Antagonists are such a pain. Why should a writer bother with one, or more? All they do is cause trouble!
Exactly! A story needs to have opposing forces, conflict, and struggle. Otherwise, it won’t be a story worth writing–or reading. Creating your protagonist (main character) and sending him on his merry way might be the easy part. Pitting someone or something against him (the antagonist) is another matter. Now that you know you need one, let’s explore some options. And just so you know, you can (and probably should) have more than one!
The Natural World
Let’s say you send your main character (MC) out into the world on some sort of quest or adventure. The weather may be picture-perfect as he starts out, but then it turns. The sky that was blue now has storm clouds building, the temperature drops, and there is nowhere to find shelter from the approaching storm. Does your MC mistakenly eat something that makes him sick? No food? No water? Can’t build a fire to stay warm? Wild animals circle and threaten to attack? At the expense of your MC, you can have great fun throwing roadblocks into the path of success.
Are there otherworldly threats that can harm/destroy your MC or make his quest unattainable? Can others read his thoughts and/or emotions? Is there a social structure that prevents him from getting where he needs to go and achieving his goal? Is there a traitor in his midst? Have fun exploring the possibilities of causing some major trouble for your MC!

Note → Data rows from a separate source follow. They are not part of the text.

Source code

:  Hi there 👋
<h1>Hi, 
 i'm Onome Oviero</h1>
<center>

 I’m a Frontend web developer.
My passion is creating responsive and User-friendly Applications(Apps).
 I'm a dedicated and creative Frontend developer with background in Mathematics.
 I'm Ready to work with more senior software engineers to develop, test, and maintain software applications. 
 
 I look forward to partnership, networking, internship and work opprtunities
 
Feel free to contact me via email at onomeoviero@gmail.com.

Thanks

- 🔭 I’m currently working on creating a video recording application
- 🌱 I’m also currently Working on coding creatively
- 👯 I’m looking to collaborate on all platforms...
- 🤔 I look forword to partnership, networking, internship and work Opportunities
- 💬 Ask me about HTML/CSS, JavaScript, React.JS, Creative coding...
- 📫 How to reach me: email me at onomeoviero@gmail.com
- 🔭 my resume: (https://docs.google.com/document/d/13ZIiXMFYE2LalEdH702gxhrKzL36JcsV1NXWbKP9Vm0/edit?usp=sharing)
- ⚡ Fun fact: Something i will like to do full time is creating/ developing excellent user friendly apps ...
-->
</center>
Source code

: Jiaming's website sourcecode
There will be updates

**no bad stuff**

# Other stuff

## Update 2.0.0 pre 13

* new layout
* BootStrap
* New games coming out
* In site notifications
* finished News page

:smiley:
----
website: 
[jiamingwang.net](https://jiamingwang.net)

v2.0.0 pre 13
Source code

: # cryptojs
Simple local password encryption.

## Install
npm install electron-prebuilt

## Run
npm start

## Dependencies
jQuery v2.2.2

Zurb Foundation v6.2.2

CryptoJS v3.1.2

Your MC may find that someone he considered a friend has betrayed that friendship for his own benefit or at some point shows their true colors. Perhaps a romantic partner has been unfaithful and lied to cover it up. Someone your MC depended on has suddenly gone missing, or worse.

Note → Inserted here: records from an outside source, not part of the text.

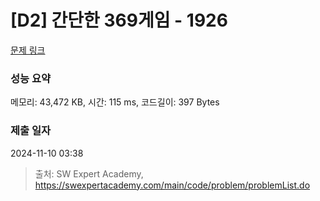 # [D2] 간단한 369게임 - 1926 

[문제 링크](https://swexpertacademy.com/main/code/problem/problemDetail.do?contestProbId=AV5PTeo6AHUDFAUq) 

### 성능 요약

메모리: 43,472 KB, 시간: 115 ms, 코드길이: 397 Bytes

### 제출 일자

2024-11-10 03:38



> 출처: SW Expert Academy, https://swexpertacademy.com/main/code/problem/problemList.do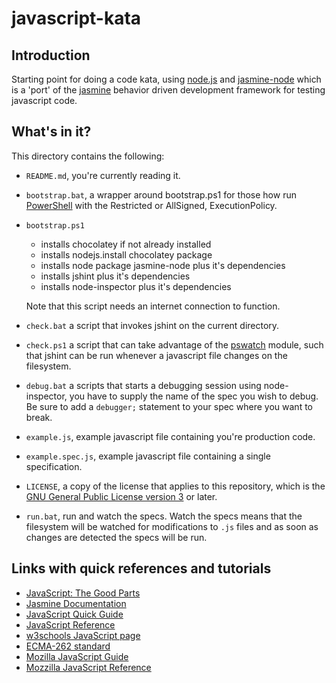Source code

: # javascript-kata

## Introduction

Starting point for doing a code kata, using [node.js][node] and 
[jasmine-node][jasmn] which is a 'port' of the [jasmine][jasm] behavior 
driven development framework for testing javascript code.

## What's in it?

This directory contains the following:

- `README.md`, you're currently reading it.
- `bootstrap.bat`, a wrapper around bootstrap.ps1 for those how run [PowerShell][ps] 
  with the Restricted or AllSigned, ExecutionPolicy.
- `bootstrap.ps1`
    - installs chocolatey if not already installed
    - installs nodejs.install chocolatey package
    - installs node package jasmine-node plus it's dependencies
    - installs jshint plus it's dependencies
    - installs node-inspector plus it's dependencies

  Note that this script needs an internet connection to function.

- `check.bat` a script that invokes jshint on the current directory.
- `check.ps1` a script that can take advantage of the [pswatch][psw] module,
  such that jshint can be run whenever a javascript file changes on the 
  filesystem.
- `debug.bat` a scripts that starts a debugging session using node-inspector,
  you have to supply the name of the spec you wish to debug. Be sure to add a
  `debugger;` statement to your spec where you want to break.
- `example.js`, example javascript file containing you're production code.
- `example.spec.js`, example javascript file containing a single 
  specification.
- `LICENSE`, a copy of the license that applies to this repository, which is 
  the [GNU General Public License version 3][gplv3] or later.
- `run.bat`, run and watch the specs. Watch the specs means that the filesystem 
  will be watched for modifications to `.js` files and as soon as changes are 
  detected the specs will be run.

## Links with quick references and tutorials

- [JavaScript: The Good Parts][jtgp]
- [Jasmine Documentation][jasm]
- [JavaScript Quick Guide][jqg]
- [JavaScript Reference][jr]
- [w3schools JavaScript page][w3s]
- [ECMA-262 standard][ecma]
- [Mozilla JavaScript Guide][mjg]
- [Mozzilla JavaScript Reference][mjr]

[node]: http://nodejs.org/
[jasmn]: https://github.com/mhevery/jasmine-node
[jasm]: http://pivotal.github.io/jasmine/
[ps]: http://technet.microsoft.com/en-us/scriptcenter/powershell.aspx
[gplv3]: http://www.gnu.org/licenses/gpl-3.0.html
[jtgp]: http://shop.oreilly.com/product/9780596517748.do
[jqg]: http://www.tutorialspoint.com/javascript/javascript_quick_guide.htm
[jr]: http://javascript-reference.info/ 
[w3s]: http://www.w3schools.com/js/default.asp
[ecma]: http://www.ecma-international.org/publications/files/ECMA-ST/Ecma-262.pdf
[mjg]: https://developer.mozilla.org/en-US/docs/Web/JavaScript/Guide
[mjr]: https://developer.mozilla.org/en-US/docs/Web/JavaScript/Reference 
[psw]: https://github.com/jfromaniello/pswatch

Characters don’t always need to be human, so think about other aspects of your story. Has the city where your MC grew up changed from friendly and familiar to dangerous and hostile? Has a medication that has always been stable and dependable suddenly triggered an allergic reaction? Perhaps someone hacked into your MC’s bank account and cleaned it out. Maybe his car has been stolen or towed. The documents your MC needed have gone missing. A beloved pet hasn’t returned! About the pet I just mentioned… it seems a good place for a reminder that antagonists don’t always have to be bad. They just have to oppose or stand in the way of your MC reaching his goal.
Your Own Worst Enemy
Can an antagonist reside within the protagonist? At first, it sounds weird and creepy, but hear me out. Can the antagonist be an unfounded fear of something? Nightmares that can’t be explained? What about a bad habit that your MC is trying to overcome? Example: Your MC is pretty sure he has that smoking/drinking habit licked, then one evening it all comes crashing down. Has something happened in your MC’s past that makes it hard for them to trust again? Are they afraid of failing or succeeding, or both?
As a writer, you need to ensure your MC gets over/around/through the roadblocks you’ve put in his way in order to bring your story to a satisfying conclusion. Some, but perhaps not all. Antagonists come in all shapes, sizes, and colors. Some will be overcome, and some may remain. That’s for you, the storyteller, to decide.